Material provided START

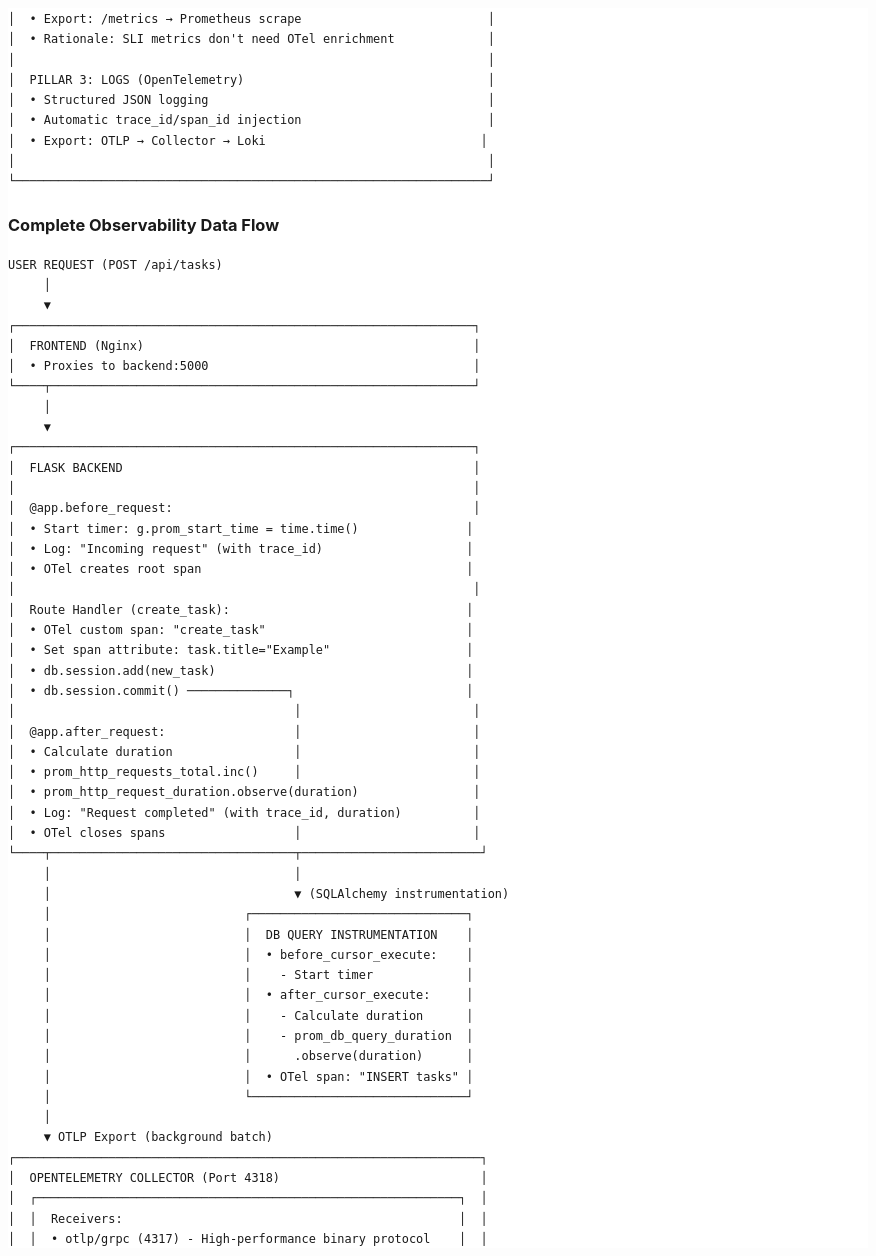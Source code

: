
 ```
│  • Export: /metrics → Prometheus scrape                          │
│  • Rationale: SLI metrics don't need OTel enrichment             │
│                                                                  │
│  PILLAR 3: LOGS (OpenTelemetry)                                  │
│  • Structured JSON logging                                       │
│  • Automatic trace_id/span_id injection                          │
│  • Export: OTLP → Collector → Loki                              │
│                                                                  │
└──────────────────────────────────────────────────────────────────┘
```

### Complete Observability Data Flow

```
USER REQUEST (POST /api/tasks)
     │
     ▼
┌────────────────────────────────────────────────────────────────┐
│  FRONTEND (Nginx)                                              │
│  • Proxies to backend:5000                                     │
└────┬───────────────────────────────────────────────────────────┘
     │
     ▼
┌────────────────────────────────────────────────────────────────┐
│  FLASK BACKEND                                                 │
│                                                                │
│  @app.before_request:                                          │
│  • Start timer: g.prom_start_time = time.time()               │
│  • Log: "Incoming request" (with trace_id)                    │
│  • OTel creates root span                                     │
│                                                                │
│  Route Handler (create_task):                                 │
│  • OTel custom span: "create_task"                            │
│  • Set span attribute: task.title="Example"                   │
│  • db.session.add(new_task)                                   │
│  • db.session.commit() ──────────────┐                        │
│                                       │                        │
│  @app.after_request:                  │                        │
│  • Calculate duration                 │                        │
│  • prom_http_requests_total.inc()     │                        │
│  • prom_http_request_duration.observe(duration)                │
│  • Log: "Request completed" (with trace_id, duration)          │
│  • OTel closes spans                  │                        │
└────┬──────────────────────────────────┬─────────────────────────┘
     │                                  │
     │                                  ▼ (SQLAlchemy instrumentation)
     │                           ┌──────────────────────────────┐
     │                           │  DB QUERY INSTRUMENTATION    │
     │                           │  • before_cursor_execute:    │
     │                           │    - Start timer             │
     │                           │  • after_cursor_execute:     │
     │                           │    - Calculate duration      │
     │                           │    - prom_db_query_duration  │
     │                           │      .observe(duration)      │
     │                           │  • OTel span: "INSERT tasks" │
     │                           └──────────────────────────────┘
     │
     ▼ OTLP Export (background batch)
┌─────────────────────────────────────────────────────────────────┐
│  OPENTELEMETRY COLLECTOR (Port 4318)                            │
│  ┌───────────────────────────────────────────────────────────┐  │
│  │  Receivers:                                               │  │
│  │  • otlp/grpc (4317) - High-performance binary protocol    │  │
```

Material provided END

> **Assigned task**
Leave the pictures aside and give every entry above again word for word.

> **Exercise response**
Source code

:
 ```
│  • Export: /metrics → Prometheus scrape                          │
│  • Rationale: SLI metrics don't need OTel enrichment             │
│                                                                  │
│  PILLAR 3: LOGS (OpenTelemetry)                                  │
│  • Structured JSON logging                                       │
│  • Automatic trace_id/span_id injection                          │
│  • Export: OTLP → Collector → Loki                              │
│                                                                  │
└──────────────────────────────────────────────────────────────────┘
```

### Complete Observability Data Flow

```
USER REQUEST (POST /api/tasks)
     │
     ▼
┌────────────────────────────────────────────────────────────────┐
│  FRONTEND (Nginx)                                              │
│  • Proxies to backend:5000                                     │
└────┬───────────────────────────────────────────────────────────┘
     │
     ▼
┌────────────────────────────────────────────────────────────────┐
│  FLASK BACKEND                                                 │
│                                                                │
│  @app.before_request:                                          │
│  • Start timer: g.prom_start_time = time.time()               │
│  • Log: "Incoming request" (with trace_id)                    │
│  • OTel creates root span                                     │
│                                                                │
│  Route Handler (create_task):                                 │
│  • OTel custom span: "create_task"                            │
│  • Set span attribute: task.title="Example"                   │
│  • db.session.add(new_task)                                   │
│  • db.session.commit() ──────────────┐                        │
│                                       │                        │
│  @app.after_request:                  │                        │
│  • Calculate duration                 │                        │
│  • prom_http_requests_total.inc()     │                        │
│  • prom_http_request_duration.observe(duration)                │
│  • Log: "Request completed" (with trace_id, duration)          │
│  • OTel closes spans                  │                        │
└────┬──────────────────────────────────┬─────────────────────────┘
     │                                  │
     │                                  ▼ (SQLAlchemy instrumentation)
     │                           ┌──────────────────────────────┐
     │                           │  DB QUERY INSTRUMENTATION    │
     │                           │  • before_cursor_execute:    │
     │                           │    - Start timer             │
     │                           │  • after_cursor_execute:     │
     │                           │    - Calculate duration      │
     │                           │    - prom_db_query_duration  │
     │                           │      .observe(duration)      │
     │                           │  • OTel span: "INSERT tasks" │
     │                           └──────────────────────────────┘
     │
     ▼ OTLP Export (background batch)
┌─────────────────────────────────────────────────────────────────┐
│  OPENTELEMETRY COLLECTOR (Port 4318)                            │
│  ┌───────────────────────────────────────────────────────────┐  │
│  │  Receivers:                                               │  │
│  │  • otlp/grpc (4317) - High-performance binary protocol    │  │
```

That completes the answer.